_WHAT YOU ARE ASKED TO DO_
Since the copy must hold text only, transcribe the data below exactly and omit the images.

_MATERIAL PROVIDED_
────────
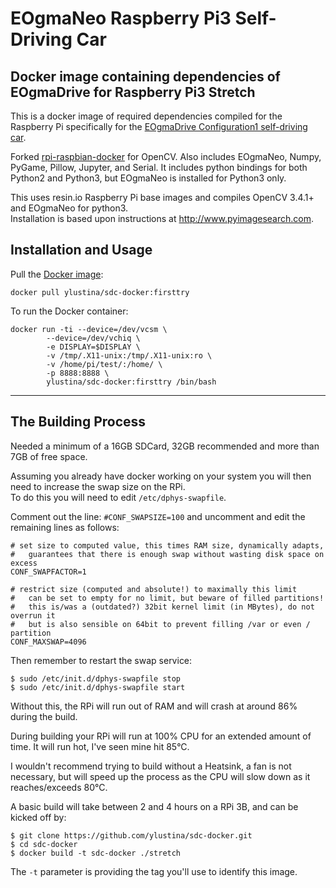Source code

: # EOgmaNeo Raspberry Pi3 Self-Driving Car #
## Docker image containing dependencies of EOgmaDrive for Raspberry Pi3 Stretch ##
 

This is a docker image of required dependencies compiled for the Raspberry Pi specifically for the [EOgmaDrive Configuration1 self-driving car](https://github.com/ogmacorp/EOgmaDrive/tree/master/Configuration1). 

Forked [rpi-raspbian-docker](https://github.com/sgtwilko/rpi-raspbian-opencv) for OpenCV. Also includes EOgmaNeo, Numpy, PyGame, Pillow, Jupyter, and Serial. It includes python bindings for both Python2 and Python3, but EOgmaNeo is installed for Python3 only.

This uses resin.io Raspberry Pi base images and compiles OpenCV 3.4.1+ and EOgmaNeo for python3.  
Installation is based upon instructions at http://www.pyimagesearch.com.


## Installation and Usage ##

Pull the [Docker image](https://hub.docker.com/r/ylustina/sdc-docker/):

	docker pull ylustina/sdc-docker:firsttry

To run the Docker container:

	docker run -ti --device=/dev/vcsm \
    		--device=/dev/vchiq \
    		-e DISPLAY=$DISPLAY \
    		-v /tmp/.X11-unix:/tmp/.X11-unix:ro \
    		-v /home/pi/test/:/home/ \
    		-p 8888:8888 \
    		ylustina/sdc-docker:firsttry /bin/bash



----------------


## The Building Process ##

Needed a minimum of a 16GB SDCard, 32GB recommended and more than 7GB of free space.

Assuming you already have docker working on your system you will then need to increase the swap size on the RPi.  
To do this you will need to edit `/etc/dphys-swapfile`.

Comment out the line:
`#CONF_SWAPSIZE=100`
and uncomment and edit the remaining lines as follows:

	# set size to computed value, this times RAM size, dynamically adapts,
	#   guarantees that there is enough swap without wasting disk space on excess
	CONF_SWAPFACTOR=1
	
	# restrict size (computed and absolute!) to maximally this limit
	#   can be set to empty for no limit, but beware of filled partitions!
	#   this is/was a (outdated?) 32bit kernel limit (in MBytes), do not overrun it
	#   but is also sensible on 64bit to prevent filling /var or even / partition
	CONF_MAXSWAP=4096

Then remember to restart the swap service:

	$ sudo /etc/init.d/dphys-swapfile stop
	$ sudo /etc/init.d/dphys-swapfile start

Without this, the RPi will run out of RAM and will crash at around 86% during the build.

During building your RPi will run at 100% CPU for an extended amount of time.  It will run hot, I've seen mine hit 85°C.

I wouldn't recommend trying to build without a Heatsink, a fan is not necessary, but will speed up the process as the CPU will slow down as it reaches/exceeds 80°C.

A basic build will take between 2 and 4 hours on a RPi 3B, and can be kicked off by:

	$ git clone https://github.com/ylustina/sdc-docker.git
	$ cd sdc-docker
	$ docker build -t sdc-docker ./stretch

The `-t` parameter is providing the tag you'll use to identify this image.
────────
_RESPONSE BELOW_
Source code

: # EOgmaNeo Raspberry Pi3 Self-Driving Car #
## Docker image containing dependencies of EOgmaDrive for Raspberry Pi3 Stretch ##
 

This is a docker image of required dependencies compiled for the Raspberry Pi specifically for the [EOgmaDrive Configuration1 self-driving car](https://github.com/ogmacorp/EOgmaDrive/tree/master/Configuration1). 

Forked [rpi-raspbian-docker](https://github.com/sgtwilko/rpi-raspbian-opencv) for OpenCV. Also includes EOgmaNeo, Numpy, PyGame, Pillow, Jupyter, and Serial. It includes python bindings for both Python2 and Python3, but EOgmaNeo is installed for Python3 only.

This uses resin.io Raspberry Pi base images and compiles OpenCV 3.4.1+ and EOgmaNeo for python3.  
Installation is based upon instructions at http://www.pyimagesearch.com.


## Installation and Usage ##

Pull the [Docker image](https://hub.docker.com/r/ylustina/sdc-docker/):

	docker pull ylustina/sdc-docker:firsttry

To run the Docker container:

	docker run -ti --device=/dev/vcsm \
    		--device=/dev/vchiq \
    		-e DISPLAY=$DISPLAY \
    		-v /tmp/.X11-unix:/tmp/.X11-unix:ro \
    		-v /home/pi/test/:/home/ \
    		-p 8888:8888 \
    		ylustina/sdc-docker:firsttry /bin/bash



----------------


## The Building Process ##

Needed a minimum of a 16GB SDCard, 32GB recommended and more than 7GB of free space.

Assuming you already have docker working on your system you will then need to increase the swap size on the RPi.  
To do this you will need to edit `/etc/dphys-swapfile`.

Comment out the line:
`#CONF_SWAPSIZE=100`
and uncomment and edit the remaining lines as follows:

	# set size to computed value, this times RAM size, dynamically adapts,
	#   guarantees that there is enough swap without wasting disk space on excess
	CONF_SWAPFACTOR=1
	
	# restrict size (computed and absolute!) to maximally this limit
	#   can be set to empty for no limit, but beware of filled partitions!
	#   this is/was a (outdated?) 32bit kernel limit (in MBytes), do not overrun it
	#   but is also sensible on 64bit to prevent filling /var or even / partition
	CONF_MAXSWAP=4096

Then remember to restart the swap service:

	$ sudo /etc/init.d/dphys-swapfile stop
	$ sudo /etc/init.d/dphys-swapfile start

Without this, the RPi will run out of RAM and will crash at around 86% during the build.

During building your RPi will run at 100% CPU for an extended amount of time.  It will run hot, I've seen mine hit 85°C.

I wouldn't recommend trying to build without a Heatsink, a fan is not necessary, but will speed up the process as the CPU will slow down as it reaches/exceeds 80°C.

A basic build will take between 2 and 4 hours on a RPi 3B, and can be kicked off by:

	$ git clone https://github.com/ylustina/sdc-docker.git
	$ cd sdc-docker
	$ docker build -t sdc-docker ./stretch

The `-t` parameter is providing the tag you'll use to identify this image.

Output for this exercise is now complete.